Extracted data entries -
--- START ---

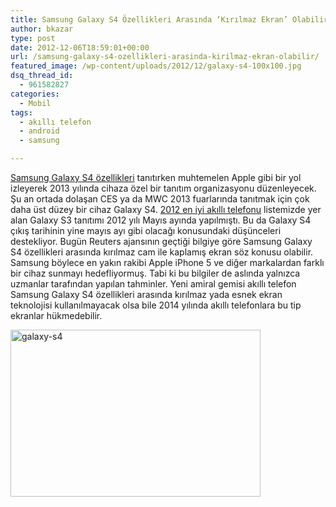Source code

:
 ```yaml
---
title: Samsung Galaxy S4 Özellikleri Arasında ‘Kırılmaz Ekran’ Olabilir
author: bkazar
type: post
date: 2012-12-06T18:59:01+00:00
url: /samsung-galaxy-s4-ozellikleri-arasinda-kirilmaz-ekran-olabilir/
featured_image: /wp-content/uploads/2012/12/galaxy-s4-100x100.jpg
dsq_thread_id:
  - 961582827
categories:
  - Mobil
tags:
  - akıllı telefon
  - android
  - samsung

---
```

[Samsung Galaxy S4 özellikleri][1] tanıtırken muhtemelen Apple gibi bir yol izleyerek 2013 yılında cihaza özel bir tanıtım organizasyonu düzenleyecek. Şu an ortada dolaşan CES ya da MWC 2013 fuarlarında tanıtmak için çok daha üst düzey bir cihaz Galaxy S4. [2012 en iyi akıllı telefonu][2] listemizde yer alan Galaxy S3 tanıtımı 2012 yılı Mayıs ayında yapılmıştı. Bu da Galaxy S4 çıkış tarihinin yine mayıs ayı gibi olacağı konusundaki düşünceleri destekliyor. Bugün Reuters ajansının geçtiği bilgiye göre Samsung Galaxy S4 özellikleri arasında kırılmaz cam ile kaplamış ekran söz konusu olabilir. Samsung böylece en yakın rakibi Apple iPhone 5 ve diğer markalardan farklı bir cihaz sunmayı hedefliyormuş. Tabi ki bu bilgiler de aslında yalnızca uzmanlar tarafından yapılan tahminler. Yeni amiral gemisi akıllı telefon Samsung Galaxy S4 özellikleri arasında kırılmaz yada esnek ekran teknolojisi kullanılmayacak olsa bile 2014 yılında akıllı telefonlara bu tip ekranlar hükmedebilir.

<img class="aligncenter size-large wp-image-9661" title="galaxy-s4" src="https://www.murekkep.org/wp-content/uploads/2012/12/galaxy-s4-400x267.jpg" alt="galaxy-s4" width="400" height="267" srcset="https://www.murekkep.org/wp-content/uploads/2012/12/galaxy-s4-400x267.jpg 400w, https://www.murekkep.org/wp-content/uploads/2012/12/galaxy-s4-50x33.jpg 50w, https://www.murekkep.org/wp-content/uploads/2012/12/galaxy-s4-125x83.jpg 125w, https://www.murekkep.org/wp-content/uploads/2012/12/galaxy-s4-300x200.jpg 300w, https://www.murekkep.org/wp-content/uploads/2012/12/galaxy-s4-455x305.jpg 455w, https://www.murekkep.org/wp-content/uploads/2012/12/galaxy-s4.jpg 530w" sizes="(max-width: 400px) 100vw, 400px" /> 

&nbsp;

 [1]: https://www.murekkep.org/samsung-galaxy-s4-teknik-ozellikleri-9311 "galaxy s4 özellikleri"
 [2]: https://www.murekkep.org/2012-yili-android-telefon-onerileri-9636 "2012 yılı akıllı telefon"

--- END ---

Reproduce the entries above exactly. Do not include the images.

ANSWER -
Source code

:
 ```yaml
---
title: Samsung Galaxy S4 Özellikleri Arasında ‘Kırılmaz Ekran’ Olabilir
author: bkazar
type: post
date: 2012-12-06T18:59:01+00:00
url: /samsung-galaxy-s4-ozellikleri-arasinda-kirilmaz-ekran-olabilir/
featured_image: /wp-content/uploads/2012/12/galaxy-s4-100x100.jpg
dsq_thread_id:
  - 961582827
categories:
  - Mobil
tags:
  - akıllı telefon
  - android
  - samsung

---
```

[Samsung Galaxy S4 özellikleri][1] tanıtırken muhtemelen Apple gibi bir yol izleyerek 2013 yılında cihaza özel bir tanıtım organizasyonu düzenleyecek. Şu an ortada dolaşan CES ya da MWC 2013 fuarlarında tanıtmak için çok daha üst düzey bir cihaz Galaxy S4. [2012 en iyi akıllı telefonu][2] listemizde yer alan Galaxy S3 tanıtımı 2012 yılı Mayıs ayında yapılmıştı. Bu da Galaxy S4 çıkış tarihinin yine mayıs ayı gibi olacağı konusundaki düşünceleri destekliyor. Bugün Reuters ajansının geçtiği bilgiye göre Samsung Galaxy S4 özellikleri arasında kırılmaz cam ile kaplamış ekran söz konusu olabilir. Samsung böylece en yakın rakibi Apple iPhone 5 ve diğer markalardan farklı bir cihaz sunmayı hedefliyormuş. Tabi ki bu bilgiler de aslında yalnızca uzmanlar tarafından yapılan tahminler. Yeni amiral gemisi akıllı telefon Samsung Galaxy S4 özellikleri arasında kırılmaz yada esnek ekran teknolojisi kullanılmayacak olsa bile 2014 yılında akıllı telefonlara bu tip ekranlar hükmedebilir.

<img class="aligncenter size-large wp-image-9661" title="galaxy-s4" src="https://www.murekkep.org/wp-content/uploads/2012/12/galaxy-s4-400x267.jpg" alt="galaxy-s4" width="400" height="267" srcset="https://www.murekkep.org/wp-content/uploads/2012/12/galaxy-s4-400x267.jpg 400w, https://www.murekkep.org/wp-content/uploads/2012/12/galaxy-s4-50x33.jpg 50w, https://www.murekkep.org/wp-content/uploads/2012/12/galaxy-s4-125x83.jpg 125w, https://www.murekkep.org/wp-content/uploads/2012/12/galaxy-s4-300x200.jpg 300w, https://www.murekkep.org/wp-content/uploads/2012/12/galaxy-s4-455x305.jpg 455w, https://www.murekkep.org/wp-content/uploads/2012/12/galaxy-s4.jpg 530w" sizes="(max-width: 400px) 100vw, 400px" /> 

&nbsp;

 [1]: https://www.murekkep.org/samsung-galaxy-s4-teknik-ozellikleri-9311 "galaxy s4 özellikleri"
 [2]: https://www.murekkep.org/2012-yili-android-telefon-onerileri-9636 "2012 yılı akıllı telefon"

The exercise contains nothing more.